Apresiasi Konsep Vaksinasi Ideologi Ketua MPR, Boni: Terobosan Tangkal Radikalisme
loading...
A
A
A
JAKARTA - Ahli Politik Boni Hargens mengapresiasi konsep vaksinasi ideologi yang disampaikan oleh Ketua MPR Bambang Soesatyo dalam merespons kebangkitan radikalisme di Indonesia. Apalagi, kata Boni, pascakemenangan Taliban di Afghanistan yang telah membangkitkan militansi kelompok radikal dan teroris.
“Konsep vaksinasi ideologi dari Ketua MPR, Bambang Soesatyo, merupakan terobosan berpikir yang cerdas dalam merespons kebangkitan radikalisme di Indonesia,” kata Boni dalam Webinar Kebangsaan Lembaga Pemilih Indonesia (LPI) dan Forum Intelektual Muda bertajuk ‘Vaksinasi Ideologi: Kiat Menangkal Radikalisme pasca kemenangan Taliban di Afghanistan’yang diselenggarakan di Hotel Aryaduta, Semanggi, Jakarta, Senin (6/9/2021).

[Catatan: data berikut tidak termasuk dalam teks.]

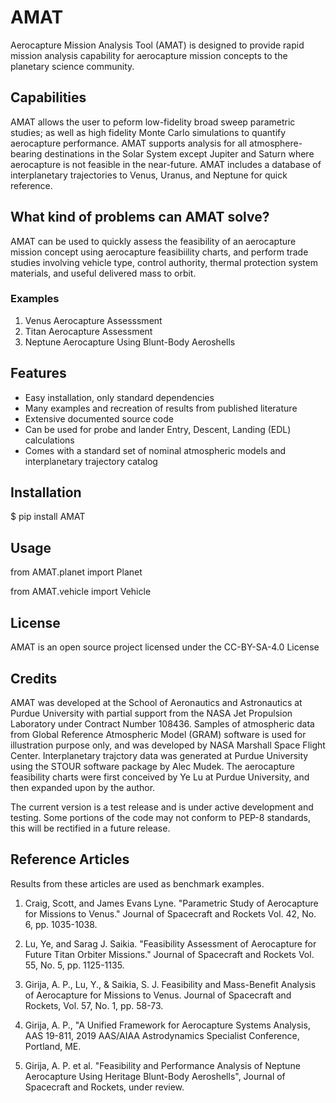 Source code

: # AMAT

Aerocapture Mission Analysis Tool (AMAT) is designed to provide rapid mission analysis capability for aerocapture mission concepts to the planetary science community. 

## Capabilities

AMAT allows the user to peform low-fidelity broad sweep parametric studies; as well as high fidelity Monte Carlo simulations to quantify aerocapture performance. AMAT supports analysis for all atmosphere-bearing destinations in the Solar System except Jupiter and Saturn where aerocapture is not feasible in the near-future. AMAT includes a database of interplanetary trajectories to Venus, Uranus, and Neptune for quick reference.

## What kind of problems can AMAT solve?

AMAT can be used to quickly assess the feasibility of an aerocapture mission concept using aerocapture feasibiility charts, and perform trade studies involving vehicle type, control authority, thermal protection system materials, and useful delivered mass to orbit.

### Examples

1. Venus Aerocapture Assesssment
2. Titan Aerocapture Assessment
3. Neptune Aerocapture Using Blunt-Body Aeroshells

## Features

* Easy installation, only standard dependencies
* Many examples and recreation of results from published literature
* Extensive documented source code
* Can be used for probe and lander Entry, Descent, Landing (EDL) calculations
* Comes with a standard set of nominal atmospheric models and interplanetary trajectory catalog

## Installation 

$ pip install AMAT

## Usage

from AMAT.planet import Planet

from AMAT.vehicle import Vehicle

## License
AMAT is an open source project licensed under the CC-BY-SA-4.0 License

## Credits
AMAT was developed at the School of Aeronautics and Astronautics at Purdue University with partial support from the NASA Jet Propulsion Laboratory under Contract Number 108436. Samples of atmospheric data from Global Reference Atmospheric Model (GRAM) software is used for illustration purpose only, and was developed by NASA Marshall Space Flight Center. Interplanetary trajctory data was generated at Purdue University using the STOUR software package by Alec Mudek. The aerocapture feasibility charts were first conceived by Ye Lu at Purdue University, and then expanded upon by the author. 

The current version is a test release and is under active development and testing. Some portions of the code may not conform to PEP-8 standards, this will be rectified in a future release.

## Reference Articles

Results from these articles are used as benchmark examples.

1. Craig, Scott, and James Evans Lyne. "Parametric Study of Aerocapture for Missions to Venus." Journal of Spacecraft and Rockets Vol. 42, No. 6, pp. 1035-1038.

2. Lu, Ye, and Sarag J. Saikia. "Feasibility Assessment of Aerocapture for Future Titan Orbiter Missions." Journal of Spacecraft and Rockets Vol. 55, No. 5, pp. 1125-1135.

3. Girija, A. P., Lu, Y., & Saikia, S. J. Feasibility and Mass-Benefit Analysis of Aerocapture for Missions to Venus. Journal of Spacecraft and Rockets, Vol. 57, No. 1, pp. 58-73.

4. Girija, A. P., "A Unified Framework for Aerocapture Systems Analysis, AAS 19-811, 2019 AAS/AIAA Astrodynamics Specialist Conference, Portland, ME.

5. Girija, A. P. et al. "Feasibility and Performance Analysis of Neptune
Aerocapture Using Heritage Blunt-Body Aeroshells", Journal of Spacecraft and Rockets, under review. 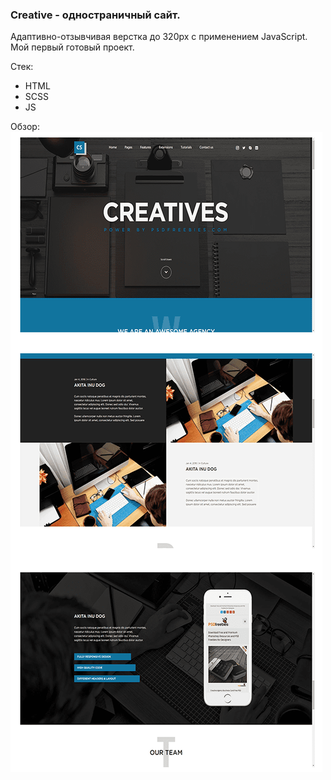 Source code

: ### Creative - одностраничный сайт.
Адаптивно-отзывчивая верстка до 320px с применением JavaScript.
Мой первый готовый проект.

Стек:
* HTML
* SCSS
* JS

Обзор:
![screenshots](./ICON/creative_fon.png)
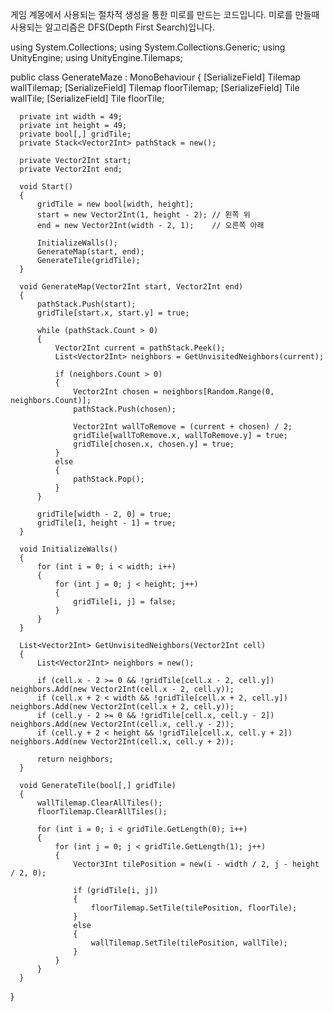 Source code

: 게임 계몽에서 사용되는 절차적 생성을 통한 미로를 만드는 코드입니다.
미로를 만들때 사용되는 알고리즘은 DFS(Depth First Search)입니다.

  using System.Collections;
  using System.Collections.Generic;
  using UnityEngine;
  using UnityEngine.Tilemaps;
  
  public class GenerateMaze : MonoBehaviour
  {
      [SerializeField] Tilemap wallTilemap;
      [SerializeField] Tilemap floorTilemap;
      [SerializeField] Tile wallTile;
      [SerializeField] Tile floorTile;
  
      private int width = 49;
      private int height = 49;
      private bool[,] gridTile;
      private Stack<Vector2Int> pathStack = new();
  
      private Vector2Int start; 
      private Vector2Int end; 
  
      void Start()
      {
          gridTile = new bool[width, height];
          start = new Vector2Int(1, height - 2); // 왼쪽 위
          end = new Vector2Int(width - 2, 1);    // 오른쪽 아래
  
          InitializeWalls();
          GenerateMap(start, end);
          GenerateTile(gridTile);
      }
  
      void GenerateMap(Vector2Int start, Vector2Int end)
      {
          pathStack.Push(start);
          gridTile[start.x, start.y] = true;
  
          while (pathStack.Count > 0)
          {
              Vector2Int current = pathStack.Peek();
              List<Vector2Int> neighbors = GetUnvisitedNeighbors(current);
  
              if (neighbors.Count > 0)
              {
                  Vector2Int chosen = neighbors[Random.Range(0, neighbors.Count)];
                  pathStack.Push(chosen);
  
                  Vector2Int wallToRemove = (current + chosen) / 2;
                  gridTile[wallToRemove.x, wallToRemove.y] = true;
                  gridTile[chosen.x, chosen.y] = true;
              }
              else
              {
                  pathStack.Pop();
              }
          }
  
          gridTile[width - 2, 0] = true;
          gridTile[1, height - 1] = true;
      }
  
      void InitializeWalls()
      {
          for (int i = 0; i < width; i++)
          {
              for (int j = 0; j < height; j++)
              {
                  gridTile[i, j] = false;
              }
          }
      }
  
      List<Vector2Int> GetUnvisitedNeighbors(Vector2Int cell)
      {
          List<Vector2Int> neighbors = new();
  
          if (cell.x - 2 >= 0 && !gridTile[cell.x - 2, cell.y]) neighbors.Add(new Vector2Int(cell.x - 2, cell.y));
          if (cell.x + 2 < width && !gridTile[cell.x + 2, cell.y]) neighbors.Add(new Vector2Int(cell.x + 2, cell.y));
          if (cell.y - 2 >= 0 && !gridTile[cell.x, cell.y - 2]) neighbors.Add(new Vector2Int(cell.x, cell.y - 2));
          if (cell.y + 2 < height && !gridTile[cell.x, cell.y + 2]) neighbors.Add(new Vector2Int(cell.x, cell.y + 2));
  
          return neighbors;
      }
  
      void GenerateTile(bool[,] gridTile)
      {
          wallTilemap.ClearAllTiles();
          floorTilemap.ClearAllTiles();
  
          for (int i = 0; i < gridTile.GetLength(0); i++)
          {
              for (int j = 0; j < gridTile.GetLength(1); j++)
              {
                  Vector3Int tilePosition = new(i - width / 2, j - height / 2, 0);
  
                  if (gridTile[i, j])
                  {
                      floorTilemap.SetTile(tilePosition, floorTile);
                  }
                  else
                  {
                      wallTilemap.SetTile(tilePosition, wallTile);
                  }
              }
          }
      }
  }
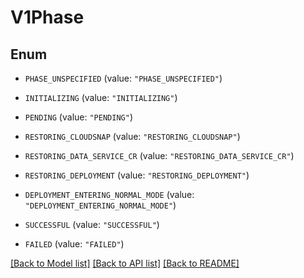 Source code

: # V1Phase

## Enum


* `PHASE_UNSPECIFIED` (value: `"PHASE_UNSPECIFIED"`)

* `INITIALIZING` (value: `"INITIALIZING"`)

* `PENDING` (value: `"PENDING"`)

* `RESTORING_CLOUDSNAP` (value: `"RESTORING_CLOUDSNAP"`)

* `RESTORING_DATA_SERVICE_CR` (value: `"RESTORING_DATA_SERVICE_CR"`)

* `RESTORING_DEPLOYMENT` (value: `"RESTORING_DEPLOYMENT"`)

* `DEPLOYMENT_ENTERING_NORMAL_MODE` (value: `"DEPLOYMENT_ENTERING_NORMAL_MODE"`)

* `SUCCESSFUL` (value: `"SUCCESSFUL"`)

* `FAILED` (value: `"FAILED"`)


[[Back to Model list]](../README.md#documentation-for-models) [[Back to API list]](../README.md#documentation-for-api-endpoints) [[Back to README]](../README.md)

Kemenangan Taliban di Afghanistan, kata Boni, telah meningkatkan militansi kelompok radikal dan teroris di Tanah Air. Bahkan sel-sel tidur ISIS, dalam banyak studi para ahli terorisme, tutur Boni, mengalami rekonsolidasi yang serius. “Ini jelas potensi ancaman bagi demokrasi kita,” tandas dia.
Menurut Boni, vaksinasi ideologi harus menyasar kaum milenial yang rentan menjadi korban proyek disinformasi, desepsi, dan propaganda yang dilancarkan kelompok radikal di media sosial ataupun dalam dakwah-dakwah dunia nyata. “Merawat keindonesiaan yang berdasarkan Pancasila memerlukan kebijakan dan gerakan strategis dari negara yang melibatkan masyarakat sendiri karena radikalisasi terus meningkat dalam aspek militansi. BNPT memang meyakini potensi radikalisme menurun ke 14% dari 38,4% tahun 2019. Tapi kan militansinya justru meningkat. Itu yang harus disikapi dengan tegas dan jelas,” tegas Boni.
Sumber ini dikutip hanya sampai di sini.